Spoke briefly to Jeff about l4evp - sounds like it won't be a big deal for them to restore it if it has to be rebuilt from scratch (as I expect) and that ScLinux 6 will be acceptable.

Continued the move in 1006C - everything of mine is now either in my new area, or in the discard pile that Bob and I will later this week take to the Excess Equipment Pool or trash/recycling as appropriate.  Still some odds and ends on an excess bookshelf to clean up and organize the clutter, but should allow other parties to proceed with rearrangement.

dbbak replacement nodes arrived; brought them from 510 to the DAQ Room.
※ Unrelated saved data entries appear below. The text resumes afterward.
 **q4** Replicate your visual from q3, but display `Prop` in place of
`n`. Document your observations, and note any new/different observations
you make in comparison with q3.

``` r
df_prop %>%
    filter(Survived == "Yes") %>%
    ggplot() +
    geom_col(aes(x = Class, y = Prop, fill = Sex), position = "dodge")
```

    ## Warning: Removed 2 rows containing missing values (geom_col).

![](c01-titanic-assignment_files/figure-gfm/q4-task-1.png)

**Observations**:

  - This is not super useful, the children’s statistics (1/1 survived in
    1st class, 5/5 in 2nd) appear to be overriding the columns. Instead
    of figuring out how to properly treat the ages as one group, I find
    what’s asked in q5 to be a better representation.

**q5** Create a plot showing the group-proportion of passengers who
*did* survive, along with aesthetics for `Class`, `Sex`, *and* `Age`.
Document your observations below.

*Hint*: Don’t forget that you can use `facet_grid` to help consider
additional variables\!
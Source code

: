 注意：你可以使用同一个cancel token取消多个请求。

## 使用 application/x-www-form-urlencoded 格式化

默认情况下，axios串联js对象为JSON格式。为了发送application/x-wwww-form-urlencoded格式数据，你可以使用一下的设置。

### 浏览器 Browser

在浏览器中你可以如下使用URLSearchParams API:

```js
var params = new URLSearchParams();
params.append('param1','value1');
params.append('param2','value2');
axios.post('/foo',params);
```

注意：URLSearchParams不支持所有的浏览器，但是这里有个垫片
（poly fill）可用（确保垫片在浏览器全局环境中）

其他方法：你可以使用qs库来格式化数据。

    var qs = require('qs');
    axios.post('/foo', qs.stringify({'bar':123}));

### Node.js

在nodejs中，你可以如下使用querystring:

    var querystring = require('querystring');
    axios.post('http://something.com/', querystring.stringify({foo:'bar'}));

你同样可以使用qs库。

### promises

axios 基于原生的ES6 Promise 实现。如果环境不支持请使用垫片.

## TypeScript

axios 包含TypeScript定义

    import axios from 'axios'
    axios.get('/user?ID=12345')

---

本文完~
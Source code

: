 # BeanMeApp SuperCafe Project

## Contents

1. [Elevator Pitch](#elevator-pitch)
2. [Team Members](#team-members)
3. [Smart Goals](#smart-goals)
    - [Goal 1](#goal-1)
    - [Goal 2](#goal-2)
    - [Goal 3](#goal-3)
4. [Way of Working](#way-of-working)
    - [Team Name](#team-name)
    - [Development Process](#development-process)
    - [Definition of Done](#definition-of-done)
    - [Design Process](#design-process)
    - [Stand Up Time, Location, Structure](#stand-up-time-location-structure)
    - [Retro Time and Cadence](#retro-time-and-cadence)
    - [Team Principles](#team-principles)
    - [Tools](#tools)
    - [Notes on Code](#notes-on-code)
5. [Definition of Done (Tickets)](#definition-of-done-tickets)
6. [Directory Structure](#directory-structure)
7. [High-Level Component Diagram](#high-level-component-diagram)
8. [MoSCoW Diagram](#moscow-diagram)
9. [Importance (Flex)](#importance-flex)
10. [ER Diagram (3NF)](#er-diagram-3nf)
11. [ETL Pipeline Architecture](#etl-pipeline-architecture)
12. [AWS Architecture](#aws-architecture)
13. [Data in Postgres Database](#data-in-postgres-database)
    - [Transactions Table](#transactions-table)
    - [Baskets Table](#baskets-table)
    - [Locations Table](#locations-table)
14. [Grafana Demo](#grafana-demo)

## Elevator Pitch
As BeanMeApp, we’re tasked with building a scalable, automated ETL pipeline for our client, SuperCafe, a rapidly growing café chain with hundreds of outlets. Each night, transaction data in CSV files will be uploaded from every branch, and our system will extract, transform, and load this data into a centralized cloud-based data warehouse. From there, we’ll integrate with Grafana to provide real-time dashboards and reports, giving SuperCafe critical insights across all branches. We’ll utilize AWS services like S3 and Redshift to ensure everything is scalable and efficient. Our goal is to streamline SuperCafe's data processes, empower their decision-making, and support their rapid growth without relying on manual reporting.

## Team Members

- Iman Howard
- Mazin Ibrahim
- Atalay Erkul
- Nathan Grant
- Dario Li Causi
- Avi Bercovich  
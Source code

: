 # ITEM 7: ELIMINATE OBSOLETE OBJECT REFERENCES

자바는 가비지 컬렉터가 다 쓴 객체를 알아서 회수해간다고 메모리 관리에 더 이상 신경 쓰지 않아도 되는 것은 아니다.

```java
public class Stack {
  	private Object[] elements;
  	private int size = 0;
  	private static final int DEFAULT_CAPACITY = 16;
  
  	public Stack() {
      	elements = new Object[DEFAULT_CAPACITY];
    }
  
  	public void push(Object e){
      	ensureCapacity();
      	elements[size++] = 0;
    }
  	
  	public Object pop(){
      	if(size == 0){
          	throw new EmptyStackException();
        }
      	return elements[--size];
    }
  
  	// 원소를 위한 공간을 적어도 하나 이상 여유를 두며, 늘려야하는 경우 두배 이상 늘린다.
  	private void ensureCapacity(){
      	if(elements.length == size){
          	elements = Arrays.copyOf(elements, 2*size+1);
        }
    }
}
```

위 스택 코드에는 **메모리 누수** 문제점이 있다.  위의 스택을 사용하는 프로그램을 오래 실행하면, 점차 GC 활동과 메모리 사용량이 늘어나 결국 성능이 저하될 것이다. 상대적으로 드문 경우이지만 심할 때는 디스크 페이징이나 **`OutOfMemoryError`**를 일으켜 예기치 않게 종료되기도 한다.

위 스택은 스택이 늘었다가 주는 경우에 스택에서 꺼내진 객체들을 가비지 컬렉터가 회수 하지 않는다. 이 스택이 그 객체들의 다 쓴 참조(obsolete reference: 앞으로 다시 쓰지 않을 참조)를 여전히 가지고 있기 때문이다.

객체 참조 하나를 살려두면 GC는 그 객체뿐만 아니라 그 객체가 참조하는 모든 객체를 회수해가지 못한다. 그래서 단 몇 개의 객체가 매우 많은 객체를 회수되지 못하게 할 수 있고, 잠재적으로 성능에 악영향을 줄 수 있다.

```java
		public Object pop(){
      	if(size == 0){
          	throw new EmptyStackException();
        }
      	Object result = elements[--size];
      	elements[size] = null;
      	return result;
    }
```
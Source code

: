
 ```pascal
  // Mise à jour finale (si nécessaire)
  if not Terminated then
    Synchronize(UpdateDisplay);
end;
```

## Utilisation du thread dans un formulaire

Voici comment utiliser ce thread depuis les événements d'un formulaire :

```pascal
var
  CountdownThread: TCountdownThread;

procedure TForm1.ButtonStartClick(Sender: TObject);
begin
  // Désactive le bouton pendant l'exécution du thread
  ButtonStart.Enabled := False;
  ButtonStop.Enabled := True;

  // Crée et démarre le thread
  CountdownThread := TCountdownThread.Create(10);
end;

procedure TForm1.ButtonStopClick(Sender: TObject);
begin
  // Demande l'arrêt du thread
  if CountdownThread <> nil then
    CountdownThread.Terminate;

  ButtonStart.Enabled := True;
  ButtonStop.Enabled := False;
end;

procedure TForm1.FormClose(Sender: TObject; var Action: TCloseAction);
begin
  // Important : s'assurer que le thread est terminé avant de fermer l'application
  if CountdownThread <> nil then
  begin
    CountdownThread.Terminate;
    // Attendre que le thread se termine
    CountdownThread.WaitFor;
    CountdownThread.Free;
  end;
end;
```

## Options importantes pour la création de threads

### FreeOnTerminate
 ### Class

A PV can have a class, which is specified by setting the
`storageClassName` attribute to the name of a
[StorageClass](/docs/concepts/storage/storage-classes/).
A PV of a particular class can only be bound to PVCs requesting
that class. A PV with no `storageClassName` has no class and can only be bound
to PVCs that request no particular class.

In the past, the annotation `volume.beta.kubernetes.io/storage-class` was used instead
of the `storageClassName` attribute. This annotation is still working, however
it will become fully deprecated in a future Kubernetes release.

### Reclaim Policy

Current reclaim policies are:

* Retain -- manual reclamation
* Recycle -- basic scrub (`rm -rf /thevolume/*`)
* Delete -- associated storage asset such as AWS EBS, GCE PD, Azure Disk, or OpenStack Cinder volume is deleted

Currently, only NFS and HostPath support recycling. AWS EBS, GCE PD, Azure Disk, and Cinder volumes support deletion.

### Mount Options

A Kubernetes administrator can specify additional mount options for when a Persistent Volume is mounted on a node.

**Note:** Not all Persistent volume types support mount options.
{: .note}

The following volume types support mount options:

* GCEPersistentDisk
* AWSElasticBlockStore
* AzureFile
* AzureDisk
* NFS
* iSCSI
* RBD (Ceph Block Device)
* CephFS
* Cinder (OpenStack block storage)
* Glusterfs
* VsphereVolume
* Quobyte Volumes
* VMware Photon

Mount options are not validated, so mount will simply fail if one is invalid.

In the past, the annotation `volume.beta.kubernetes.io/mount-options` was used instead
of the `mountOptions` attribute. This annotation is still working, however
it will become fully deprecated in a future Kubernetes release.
found and investigated three onlNN node problems:

  • onl32 had not properly booted after yesterday's power outage.  Simple enough reason - it had a Sc.Linux disk in its optical drive and had booted into the installation routine.  Easy fix.
  • onl33 had mysteriously dropped offline around 9am this morning.  Investigation shows only that NetworkManager came along seemingly out of the blue at 9:07 and whacked eth1 offline, for no apparent reason.  It rebooted cleanly however, so this is a worrisome mystery at the moment.
  • onl26 was found running with only 3GB of RAM, despite having six 1GB DIMMS installed (and recognised).  Turns out they were not installed symmetrically in the two banks.  Upon resoorting them, it went to 4GB of RAM (more in line with expectation).  Am stumped whether we recieved the correct RAM that had been ordered for this node in December after Mike identified a faulty module.  I had ordered (via Rachel) two of Crucial part number CT12872Y40B (registered RAM), but what I found was CT12872Z40B (unbuffered).  Since I wasn't present when Mike got the modules, I don't know if I am looking at the modules that were delivered (a mistake in the order) or if Mike put the delivered modules in a spot where I didn't find them (asked him via email this evening).

Minor follow-up discussion with Jim Thomas about medm and font issues.  The sysuser account on the Slow Controls machines has dozens(?) of aliases defined for starting subsystem-specific medm screens, but somewhat confusingly also has an alias for medm itself using "-displayFont scalable".  He suggests that medm itself should NOT be an alias, but rather the individual subsystem aliases should be adjusted to explicitly set their own preferred value for the displayFont option.

learned about the chage -l option (how did I know know that by now?!)

And now shortly after 9pm, I discover onl33 is behaving weirdly (initially found it was not updating in Ganglia) - I can SSH in, but gmond won't start and applications can't get name resolution to work, though nslookup, dig and host from the command line are all fine.  Clearing the hosts cache in nscd seems to have cleared things up, but now have to wonder if there is something funky going on with this machine.